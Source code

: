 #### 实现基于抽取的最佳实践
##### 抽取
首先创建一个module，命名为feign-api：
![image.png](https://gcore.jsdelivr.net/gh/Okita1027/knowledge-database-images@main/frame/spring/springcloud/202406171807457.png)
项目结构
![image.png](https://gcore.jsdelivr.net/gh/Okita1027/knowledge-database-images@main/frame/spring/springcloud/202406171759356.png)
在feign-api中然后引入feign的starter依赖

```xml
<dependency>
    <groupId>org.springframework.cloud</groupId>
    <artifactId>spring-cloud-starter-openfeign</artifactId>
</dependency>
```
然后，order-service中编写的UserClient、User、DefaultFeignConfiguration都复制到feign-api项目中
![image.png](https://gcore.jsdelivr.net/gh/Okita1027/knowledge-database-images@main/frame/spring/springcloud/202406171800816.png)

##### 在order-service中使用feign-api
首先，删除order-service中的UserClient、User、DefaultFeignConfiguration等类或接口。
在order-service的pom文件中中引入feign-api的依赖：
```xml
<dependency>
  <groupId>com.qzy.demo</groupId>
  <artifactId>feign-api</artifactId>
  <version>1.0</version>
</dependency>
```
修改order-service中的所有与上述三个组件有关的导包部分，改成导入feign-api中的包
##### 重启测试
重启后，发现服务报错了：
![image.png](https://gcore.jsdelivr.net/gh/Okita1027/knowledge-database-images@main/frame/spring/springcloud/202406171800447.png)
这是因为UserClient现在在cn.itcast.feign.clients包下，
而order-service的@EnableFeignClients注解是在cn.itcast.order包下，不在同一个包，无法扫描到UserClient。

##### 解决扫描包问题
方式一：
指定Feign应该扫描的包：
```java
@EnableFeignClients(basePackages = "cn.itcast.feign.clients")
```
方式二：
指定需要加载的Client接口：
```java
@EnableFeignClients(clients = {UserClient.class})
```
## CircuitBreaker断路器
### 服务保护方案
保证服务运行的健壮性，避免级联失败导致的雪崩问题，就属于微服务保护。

※

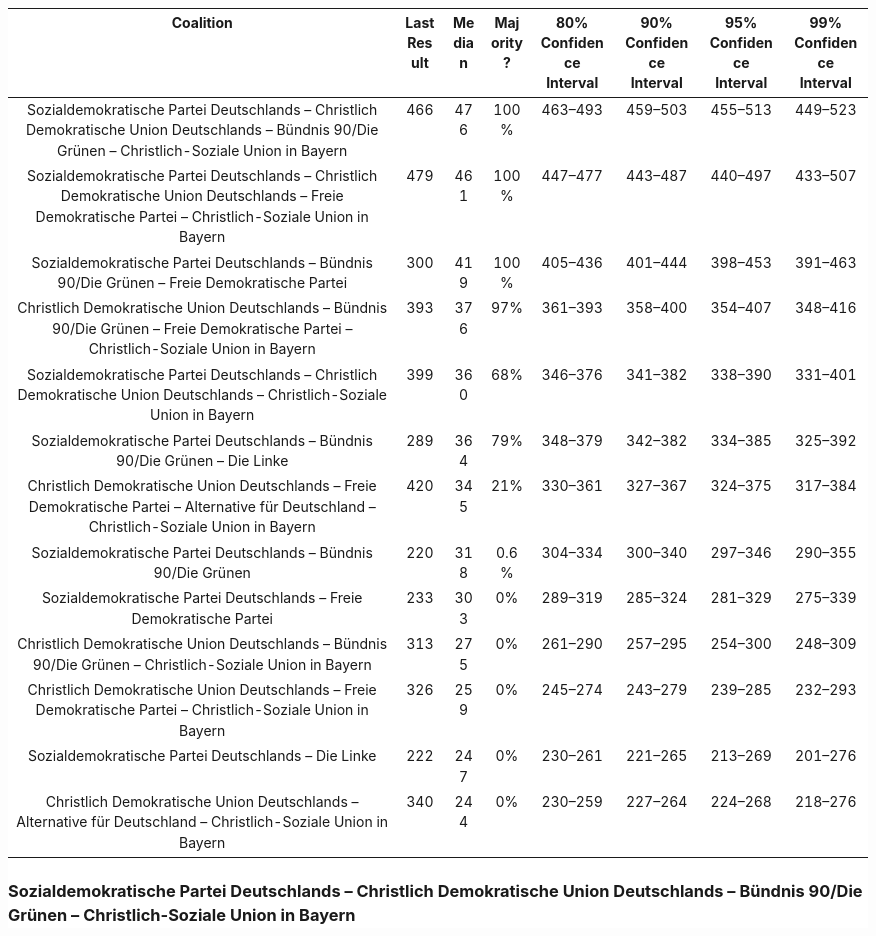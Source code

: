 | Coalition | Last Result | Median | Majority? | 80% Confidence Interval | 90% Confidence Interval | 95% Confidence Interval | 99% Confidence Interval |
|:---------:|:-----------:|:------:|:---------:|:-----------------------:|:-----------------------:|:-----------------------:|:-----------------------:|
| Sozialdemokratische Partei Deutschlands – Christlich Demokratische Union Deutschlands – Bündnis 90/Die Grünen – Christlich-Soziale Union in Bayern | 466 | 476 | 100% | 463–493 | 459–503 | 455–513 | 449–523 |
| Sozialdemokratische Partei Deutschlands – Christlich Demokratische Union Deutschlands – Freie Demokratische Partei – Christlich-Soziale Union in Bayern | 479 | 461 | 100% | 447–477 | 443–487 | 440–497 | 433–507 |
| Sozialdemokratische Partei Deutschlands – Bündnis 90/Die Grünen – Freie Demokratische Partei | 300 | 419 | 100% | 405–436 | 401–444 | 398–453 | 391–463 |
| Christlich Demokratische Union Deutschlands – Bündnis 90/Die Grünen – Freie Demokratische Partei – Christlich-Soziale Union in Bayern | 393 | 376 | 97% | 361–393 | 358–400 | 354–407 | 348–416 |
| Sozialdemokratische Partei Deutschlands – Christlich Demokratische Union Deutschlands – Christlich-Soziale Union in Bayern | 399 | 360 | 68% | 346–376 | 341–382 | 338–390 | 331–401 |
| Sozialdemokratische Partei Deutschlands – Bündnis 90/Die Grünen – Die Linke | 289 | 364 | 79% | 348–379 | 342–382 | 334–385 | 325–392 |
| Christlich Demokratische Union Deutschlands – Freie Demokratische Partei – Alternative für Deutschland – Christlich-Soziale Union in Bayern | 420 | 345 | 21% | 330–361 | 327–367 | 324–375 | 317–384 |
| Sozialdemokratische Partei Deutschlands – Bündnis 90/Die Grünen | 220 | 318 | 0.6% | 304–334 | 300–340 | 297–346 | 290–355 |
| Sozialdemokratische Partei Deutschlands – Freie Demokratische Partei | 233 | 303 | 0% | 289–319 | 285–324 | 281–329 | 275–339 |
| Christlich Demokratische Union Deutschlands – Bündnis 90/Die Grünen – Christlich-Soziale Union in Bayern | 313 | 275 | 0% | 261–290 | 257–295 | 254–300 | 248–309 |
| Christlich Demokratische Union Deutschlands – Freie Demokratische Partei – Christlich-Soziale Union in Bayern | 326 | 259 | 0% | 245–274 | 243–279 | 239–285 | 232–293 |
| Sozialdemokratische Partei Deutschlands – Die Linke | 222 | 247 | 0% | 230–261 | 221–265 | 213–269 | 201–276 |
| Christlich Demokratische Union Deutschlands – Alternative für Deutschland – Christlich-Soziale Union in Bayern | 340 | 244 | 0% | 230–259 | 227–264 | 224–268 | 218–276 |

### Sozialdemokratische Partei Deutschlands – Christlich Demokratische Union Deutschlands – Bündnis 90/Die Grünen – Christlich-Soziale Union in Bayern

※

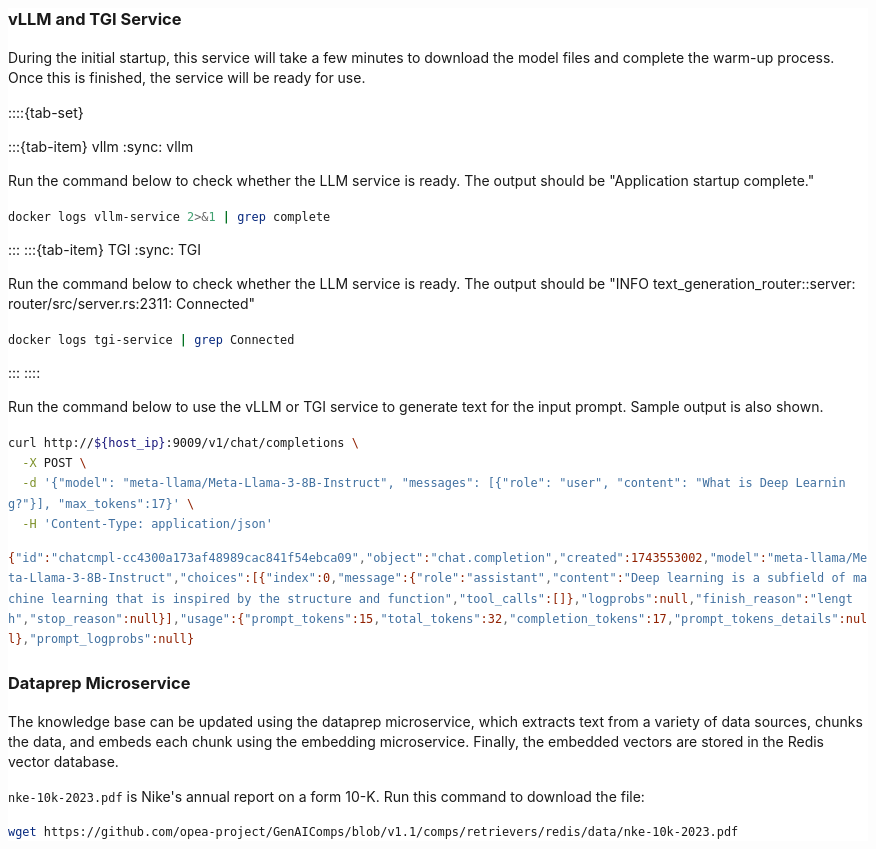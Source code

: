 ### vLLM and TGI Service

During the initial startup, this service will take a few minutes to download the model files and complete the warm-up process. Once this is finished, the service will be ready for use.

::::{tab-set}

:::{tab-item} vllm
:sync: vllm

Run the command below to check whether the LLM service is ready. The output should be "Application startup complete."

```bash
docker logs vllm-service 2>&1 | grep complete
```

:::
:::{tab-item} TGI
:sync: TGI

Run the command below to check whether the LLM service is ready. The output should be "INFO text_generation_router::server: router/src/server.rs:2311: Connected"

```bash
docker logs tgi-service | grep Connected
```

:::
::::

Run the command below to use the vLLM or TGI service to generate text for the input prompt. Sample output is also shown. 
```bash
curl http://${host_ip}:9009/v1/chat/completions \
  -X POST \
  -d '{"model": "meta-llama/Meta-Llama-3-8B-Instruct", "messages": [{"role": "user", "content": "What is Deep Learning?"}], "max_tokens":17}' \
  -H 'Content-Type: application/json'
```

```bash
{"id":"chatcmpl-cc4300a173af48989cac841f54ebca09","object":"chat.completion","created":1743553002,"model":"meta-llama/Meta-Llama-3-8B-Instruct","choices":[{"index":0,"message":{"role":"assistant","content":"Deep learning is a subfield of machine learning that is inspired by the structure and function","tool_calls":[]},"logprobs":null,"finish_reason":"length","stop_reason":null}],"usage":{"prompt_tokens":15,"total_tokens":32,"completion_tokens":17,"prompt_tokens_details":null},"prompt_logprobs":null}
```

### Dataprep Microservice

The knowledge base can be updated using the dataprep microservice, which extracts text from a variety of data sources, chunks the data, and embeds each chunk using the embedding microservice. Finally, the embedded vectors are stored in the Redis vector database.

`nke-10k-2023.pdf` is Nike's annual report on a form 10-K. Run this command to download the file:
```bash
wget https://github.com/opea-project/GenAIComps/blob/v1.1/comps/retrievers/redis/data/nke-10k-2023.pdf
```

※

Give back, exactly as written, the stretch from the line with "##### 在order-service中使用feign-api" through the line with "保证服务运行的健壮性，避免级联失败导致的雪崩问题，就属于微服务保护。", and no other lines from the records above.

##### 在order-service中使用feign-api
首先，删除order-service中的UserClient、User、DefaultFeignConfiguration等类或接口。
在order-service的pom文件中中引入feign-api的依赖：
```xml
<dependency>
  <groupId>com.qzy.demo</groupId>
  <artifactId>feign-api</artifactId>
  <version>1.0</version>
</dependency>
```
修改order-service中的所有与上述三个组件有关的导包部分，改成导入feign-api中的包
##### 重启测试
重启后，发现服务报错了：
![image.png](https://gcore.jsdelivr.net/gh/Okita1027/knowledge-database-images@main/frame/spring/springcloud/202406171800447.png)
这是因为UserClient现在在cn.itcast.feign.clients包下，
而order-service的@EnableFeignClients注解是在cn.itcast.order包下，不在同一个包，无法扫描到UserClient。

##### 解决扫描包问题
方式一：
指定Feign应该扫描的包：
```java
@EnableFeignClients(basePackages = "cn.itcast.feign.clients")
```
方式二：
指定需要加载的Client接口：
```java
@EnableFeignClients(clients = {UserClient.class})
```
## CircuitBreaker断路器
### 服务保护方案
保证服务运行的健壮性，避免级联失败导致的雪崩问题，就属于微服务保护。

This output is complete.